[Opening Supplied entries section]

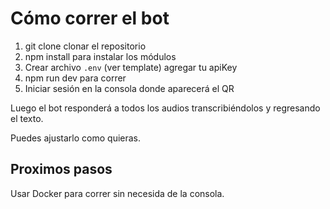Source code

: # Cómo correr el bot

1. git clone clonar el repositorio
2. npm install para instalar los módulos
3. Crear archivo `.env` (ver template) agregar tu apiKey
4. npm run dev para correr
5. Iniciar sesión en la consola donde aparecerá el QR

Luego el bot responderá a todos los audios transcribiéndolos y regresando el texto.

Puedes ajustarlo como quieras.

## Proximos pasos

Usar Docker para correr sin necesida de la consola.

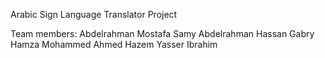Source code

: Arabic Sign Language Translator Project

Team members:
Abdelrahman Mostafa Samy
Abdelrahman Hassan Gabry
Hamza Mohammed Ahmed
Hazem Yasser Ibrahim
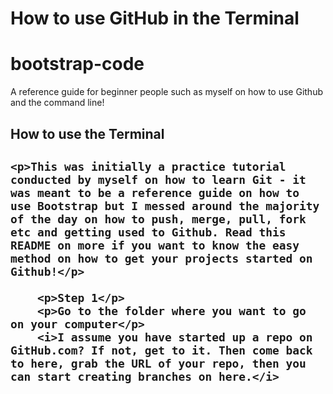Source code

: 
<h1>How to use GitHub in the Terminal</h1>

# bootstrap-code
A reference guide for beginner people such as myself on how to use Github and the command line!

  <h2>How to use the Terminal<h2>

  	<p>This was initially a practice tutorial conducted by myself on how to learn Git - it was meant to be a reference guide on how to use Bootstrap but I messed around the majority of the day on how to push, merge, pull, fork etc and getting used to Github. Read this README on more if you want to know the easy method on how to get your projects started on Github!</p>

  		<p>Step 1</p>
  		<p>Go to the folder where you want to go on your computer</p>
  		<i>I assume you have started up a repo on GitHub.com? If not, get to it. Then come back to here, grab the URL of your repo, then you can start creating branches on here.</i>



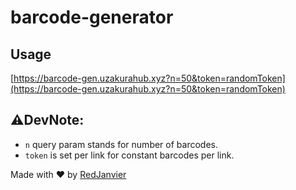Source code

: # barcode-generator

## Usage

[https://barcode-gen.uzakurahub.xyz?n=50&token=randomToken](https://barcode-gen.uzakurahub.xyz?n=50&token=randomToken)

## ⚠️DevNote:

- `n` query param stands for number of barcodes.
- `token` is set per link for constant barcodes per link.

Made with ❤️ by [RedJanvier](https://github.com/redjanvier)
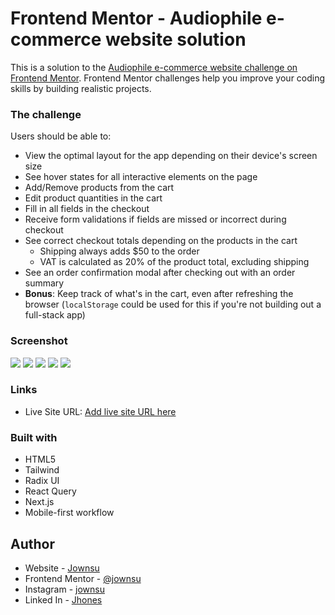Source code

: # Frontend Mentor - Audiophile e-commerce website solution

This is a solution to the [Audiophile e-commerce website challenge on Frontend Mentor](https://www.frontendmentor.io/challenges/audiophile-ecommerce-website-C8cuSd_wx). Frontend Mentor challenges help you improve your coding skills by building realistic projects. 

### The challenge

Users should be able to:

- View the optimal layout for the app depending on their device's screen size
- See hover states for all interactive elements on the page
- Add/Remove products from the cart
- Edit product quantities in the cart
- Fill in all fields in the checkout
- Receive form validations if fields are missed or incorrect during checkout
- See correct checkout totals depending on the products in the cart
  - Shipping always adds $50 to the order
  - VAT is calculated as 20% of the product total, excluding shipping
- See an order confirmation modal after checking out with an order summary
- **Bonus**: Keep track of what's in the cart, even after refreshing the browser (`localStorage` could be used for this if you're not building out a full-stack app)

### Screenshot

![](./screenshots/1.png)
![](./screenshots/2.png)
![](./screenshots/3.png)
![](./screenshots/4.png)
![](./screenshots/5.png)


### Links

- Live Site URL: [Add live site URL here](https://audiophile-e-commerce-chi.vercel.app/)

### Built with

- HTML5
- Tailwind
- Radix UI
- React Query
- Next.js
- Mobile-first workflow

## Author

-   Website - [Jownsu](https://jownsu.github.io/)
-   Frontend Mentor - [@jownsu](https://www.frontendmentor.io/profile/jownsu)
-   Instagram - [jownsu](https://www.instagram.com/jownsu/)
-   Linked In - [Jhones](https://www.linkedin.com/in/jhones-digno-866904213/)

[Closing Supplied entries section]

**Your task**
If a line of the entries holds the word "started", copy it out.

**Response area**
  	<p>This was initially a practice tutorial conducted by myself on how to learn Git - it was meant to be a reference guide on how to use Bootstrap but I messed around the majority of the day on how to push, merge, pull, fork etc and getting used to Github. Read this README on more if you want to know the easy method on how to get your projects started on Github!</p>
  		<i>I assume you have started up a repo on GitHub.com? If not, get to it. Then come back to here, grab the URL of your repo, then you can start creating branches on here.</i>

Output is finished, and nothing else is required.